WHAT THE EXERCISE ASKS:
Whichever lines include the word "modules", copy them as they appear in the data.

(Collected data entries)

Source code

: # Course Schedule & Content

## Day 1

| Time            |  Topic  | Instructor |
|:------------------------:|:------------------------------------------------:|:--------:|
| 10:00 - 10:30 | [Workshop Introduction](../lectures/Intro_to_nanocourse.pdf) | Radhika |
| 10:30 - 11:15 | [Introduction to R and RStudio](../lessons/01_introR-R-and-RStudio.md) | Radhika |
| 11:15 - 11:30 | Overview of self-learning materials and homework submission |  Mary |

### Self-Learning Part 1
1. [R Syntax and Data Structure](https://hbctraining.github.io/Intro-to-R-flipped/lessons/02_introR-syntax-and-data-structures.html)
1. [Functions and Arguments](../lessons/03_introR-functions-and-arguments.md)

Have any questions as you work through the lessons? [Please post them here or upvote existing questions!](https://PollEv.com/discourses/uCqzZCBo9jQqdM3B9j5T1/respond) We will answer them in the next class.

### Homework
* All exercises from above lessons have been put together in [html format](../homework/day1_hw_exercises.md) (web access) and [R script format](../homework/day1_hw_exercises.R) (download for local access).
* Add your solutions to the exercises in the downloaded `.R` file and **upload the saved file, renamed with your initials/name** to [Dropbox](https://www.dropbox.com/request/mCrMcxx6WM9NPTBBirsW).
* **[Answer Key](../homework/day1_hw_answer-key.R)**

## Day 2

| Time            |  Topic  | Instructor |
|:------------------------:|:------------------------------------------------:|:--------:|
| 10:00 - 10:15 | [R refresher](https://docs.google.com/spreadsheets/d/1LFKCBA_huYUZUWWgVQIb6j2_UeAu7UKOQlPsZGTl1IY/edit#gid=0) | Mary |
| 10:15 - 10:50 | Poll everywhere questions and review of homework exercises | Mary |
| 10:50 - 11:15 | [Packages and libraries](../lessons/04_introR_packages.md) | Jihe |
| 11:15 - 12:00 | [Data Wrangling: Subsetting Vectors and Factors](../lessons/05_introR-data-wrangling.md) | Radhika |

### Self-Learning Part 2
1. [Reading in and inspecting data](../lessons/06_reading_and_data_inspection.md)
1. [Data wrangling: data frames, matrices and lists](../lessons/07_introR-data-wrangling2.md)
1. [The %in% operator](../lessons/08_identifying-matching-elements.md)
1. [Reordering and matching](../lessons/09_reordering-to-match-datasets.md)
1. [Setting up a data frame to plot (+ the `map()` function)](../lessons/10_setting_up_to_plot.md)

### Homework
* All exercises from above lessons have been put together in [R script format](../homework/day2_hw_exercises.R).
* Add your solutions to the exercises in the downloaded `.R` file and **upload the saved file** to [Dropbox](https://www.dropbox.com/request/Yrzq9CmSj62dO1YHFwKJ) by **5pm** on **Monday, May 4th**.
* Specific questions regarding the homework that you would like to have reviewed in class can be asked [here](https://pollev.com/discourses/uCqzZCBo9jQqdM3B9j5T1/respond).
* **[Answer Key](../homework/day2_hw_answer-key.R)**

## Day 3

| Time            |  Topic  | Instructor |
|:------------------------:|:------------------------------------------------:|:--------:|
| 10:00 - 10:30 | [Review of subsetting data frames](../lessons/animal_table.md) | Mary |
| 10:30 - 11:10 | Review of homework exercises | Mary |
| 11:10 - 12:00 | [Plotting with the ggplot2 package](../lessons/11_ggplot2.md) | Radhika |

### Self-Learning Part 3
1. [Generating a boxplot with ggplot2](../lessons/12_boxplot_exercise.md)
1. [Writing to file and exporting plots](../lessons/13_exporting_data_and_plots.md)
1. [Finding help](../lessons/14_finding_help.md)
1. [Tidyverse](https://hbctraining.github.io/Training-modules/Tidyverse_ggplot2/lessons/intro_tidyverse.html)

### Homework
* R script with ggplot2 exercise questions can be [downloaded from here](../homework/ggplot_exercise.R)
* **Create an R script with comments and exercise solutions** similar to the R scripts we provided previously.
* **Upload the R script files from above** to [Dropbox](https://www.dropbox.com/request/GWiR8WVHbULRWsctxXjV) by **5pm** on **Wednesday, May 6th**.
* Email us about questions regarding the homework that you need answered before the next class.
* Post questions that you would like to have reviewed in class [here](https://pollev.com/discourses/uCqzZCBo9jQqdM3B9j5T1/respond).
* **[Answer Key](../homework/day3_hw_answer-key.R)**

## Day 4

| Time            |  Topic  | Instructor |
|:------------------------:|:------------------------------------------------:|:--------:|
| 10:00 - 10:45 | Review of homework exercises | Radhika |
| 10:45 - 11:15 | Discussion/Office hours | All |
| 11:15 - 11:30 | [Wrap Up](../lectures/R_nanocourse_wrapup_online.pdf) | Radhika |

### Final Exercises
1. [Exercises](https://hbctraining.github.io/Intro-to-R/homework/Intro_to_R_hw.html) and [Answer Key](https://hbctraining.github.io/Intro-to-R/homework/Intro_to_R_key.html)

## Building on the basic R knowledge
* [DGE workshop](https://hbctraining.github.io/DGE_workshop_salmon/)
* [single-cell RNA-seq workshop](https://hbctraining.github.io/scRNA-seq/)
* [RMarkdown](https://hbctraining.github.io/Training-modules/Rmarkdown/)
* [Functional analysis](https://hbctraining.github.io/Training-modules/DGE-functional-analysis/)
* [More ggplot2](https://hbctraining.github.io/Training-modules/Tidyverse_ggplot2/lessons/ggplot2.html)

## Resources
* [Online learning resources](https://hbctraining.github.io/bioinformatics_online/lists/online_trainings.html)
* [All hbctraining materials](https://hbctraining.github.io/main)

EXPECTED ANSWER:
1. [Tidyverse](https://hbctraining.github.io/Training-modules/Tidyverse_ggplot2/lessons/intro_tidyverse.html)
* [RMarkdown](https://hbctraining.github.io/Training-modules/Rmarkdown/)
* [Functional analysis](https://hbctraining.github.io/Training-modules/DGE-functional-analysis/)
* [More ggplot2](https://hbctraining.github.io/Training-modules/Tidyverse_ggplot2/lessons/ggplot2.html)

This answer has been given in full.